Constraint: ${\mathbf{N3}}\ge 1$.
${\mathbf{IFAIL}}=4$
An internal error has occurred in this function. Check the function call and any array sizes. If the call is correct then please contact NAG for assistance.
${\mathbf{IFAIL}}=-999$
Dynamic memory allocation failed.

## 7  Accuracy

Some indication of accuracy can be obtained by performing a forward transform using C06PYF and a backward transform using C06PZF, and comparing the results with the original sequence (in exact arithmetic they would be identical).
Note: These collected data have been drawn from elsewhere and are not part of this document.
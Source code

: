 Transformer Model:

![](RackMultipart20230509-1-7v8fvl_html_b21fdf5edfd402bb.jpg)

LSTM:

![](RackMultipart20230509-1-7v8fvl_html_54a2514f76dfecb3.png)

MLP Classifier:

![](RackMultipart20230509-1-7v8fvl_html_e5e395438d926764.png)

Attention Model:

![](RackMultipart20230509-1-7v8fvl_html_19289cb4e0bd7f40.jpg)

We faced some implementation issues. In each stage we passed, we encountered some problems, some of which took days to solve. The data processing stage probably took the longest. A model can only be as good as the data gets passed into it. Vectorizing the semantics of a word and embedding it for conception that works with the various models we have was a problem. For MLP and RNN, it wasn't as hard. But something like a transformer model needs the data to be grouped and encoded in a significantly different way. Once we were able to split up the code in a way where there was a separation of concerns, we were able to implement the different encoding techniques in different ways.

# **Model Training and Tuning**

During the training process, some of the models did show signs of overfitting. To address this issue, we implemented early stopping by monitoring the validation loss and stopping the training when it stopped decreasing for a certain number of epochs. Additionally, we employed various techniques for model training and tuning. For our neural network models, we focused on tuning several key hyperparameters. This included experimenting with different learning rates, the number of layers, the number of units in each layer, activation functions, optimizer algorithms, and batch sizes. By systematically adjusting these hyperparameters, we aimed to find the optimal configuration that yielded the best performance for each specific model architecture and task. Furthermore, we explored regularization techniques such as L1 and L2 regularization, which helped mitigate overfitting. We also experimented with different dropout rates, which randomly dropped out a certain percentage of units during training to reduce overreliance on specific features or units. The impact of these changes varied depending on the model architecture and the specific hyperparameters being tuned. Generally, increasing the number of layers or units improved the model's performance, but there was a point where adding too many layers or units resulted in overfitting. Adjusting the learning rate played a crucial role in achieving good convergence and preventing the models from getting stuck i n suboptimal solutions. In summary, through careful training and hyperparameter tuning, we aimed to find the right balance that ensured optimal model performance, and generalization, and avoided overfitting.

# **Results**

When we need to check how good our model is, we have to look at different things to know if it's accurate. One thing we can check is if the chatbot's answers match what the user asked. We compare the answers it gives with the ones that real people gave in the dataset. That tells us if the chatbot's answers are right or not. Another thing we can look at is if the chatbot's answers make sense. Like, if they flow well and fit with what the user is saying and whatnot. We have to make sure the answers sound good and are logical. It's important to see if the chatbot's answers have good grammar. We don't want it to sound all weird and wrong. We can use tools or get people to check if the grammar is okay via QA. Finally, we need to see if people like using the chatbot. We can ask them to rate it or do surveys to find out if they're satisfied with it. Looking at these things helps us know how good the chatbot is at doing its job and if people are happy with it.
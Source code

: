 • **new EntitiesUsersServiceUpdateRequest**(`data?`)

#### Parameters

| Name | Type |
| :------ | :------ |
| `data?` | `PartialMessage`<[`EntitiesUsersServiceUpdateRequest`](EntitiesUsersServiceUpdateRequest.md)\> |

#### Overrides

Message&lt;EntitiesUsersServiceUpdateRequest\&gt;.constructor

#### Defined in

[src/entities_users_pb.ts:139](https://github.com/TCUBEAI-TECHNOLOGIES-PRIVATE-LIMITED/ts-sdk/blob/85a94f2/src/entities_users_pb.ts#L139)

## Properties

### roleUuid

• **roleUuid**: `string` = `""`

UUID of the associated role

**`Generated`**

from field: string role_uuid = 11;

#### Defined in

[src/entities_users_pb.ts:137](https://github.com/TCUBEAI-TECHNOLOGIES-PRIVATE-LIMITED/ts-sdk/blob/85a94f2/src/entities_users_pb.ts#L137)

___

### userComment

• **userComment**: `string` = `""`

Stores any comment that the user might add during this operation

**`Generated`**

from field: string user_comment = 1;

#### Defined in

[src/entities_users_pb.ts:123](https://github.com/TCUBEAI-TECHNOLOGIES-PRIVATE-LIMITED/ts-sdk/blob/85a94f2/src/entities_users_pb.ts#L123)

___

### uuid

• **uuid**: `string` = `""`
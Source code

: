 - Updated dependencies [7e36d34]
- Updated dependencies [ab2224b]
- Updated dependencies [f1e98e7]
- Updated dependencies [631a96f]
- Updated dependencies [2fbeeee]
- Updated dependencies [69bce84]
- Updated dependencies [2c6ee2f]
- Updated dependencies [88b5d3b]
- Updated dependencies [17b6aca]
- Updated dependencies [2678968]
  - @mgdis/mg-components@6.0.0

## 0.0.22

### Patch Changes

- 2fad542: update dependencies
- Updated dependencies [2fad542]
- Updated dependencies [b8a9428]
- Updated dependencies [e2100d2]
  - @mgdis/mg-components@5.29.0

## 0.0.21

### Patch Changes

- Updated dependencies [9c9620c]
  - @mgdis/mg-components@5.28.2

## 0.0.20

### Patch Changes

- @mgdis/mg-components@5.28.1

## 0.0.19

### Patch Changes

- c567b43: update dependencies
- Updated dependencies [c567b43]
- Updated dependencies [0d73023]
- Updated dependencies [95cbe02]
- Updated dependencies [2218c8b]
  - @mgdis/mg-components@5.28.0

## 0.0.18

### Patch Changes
The time taken by C06PYF is approximately proportional to ${n}_{1}{n}_{2}{n}_{3}\mathrm{log}\left({n}_{1}{n}_{2}{n}_{3}\right)$, but also depends on the factors of ${n}_{1}$, ${n}_{2}$ and ${n}_{3}$. C06PYF is fastest if the only prime factors of ${n}_{1}$, ${n}_{2}$ and ${n}_{3}$ are $2$, $3$ and $5$, and is particularly slow if one of the dimensions is a large prime, or has large prime factors.
Workspace is internally allocated by C06PYF. The total size of these arrays is approximately proportional to ${n}_{1}{n}_{2}{n}_{3}$.

## 9  Example

This example reads in a trivariate sequence of real data values and prints their discrete Fourier transforms as computed by C06PYF. Inverse transforms are then calculated by calling C06PZF showing that the original sequences are restored.

### 9.1  Program Text

Program Text (c06pyfe.f90)

### 9.2  Program Data

Program Data (c06pyfe.d)

### 9.3  Program Results

Program Results (c06pyfe.r)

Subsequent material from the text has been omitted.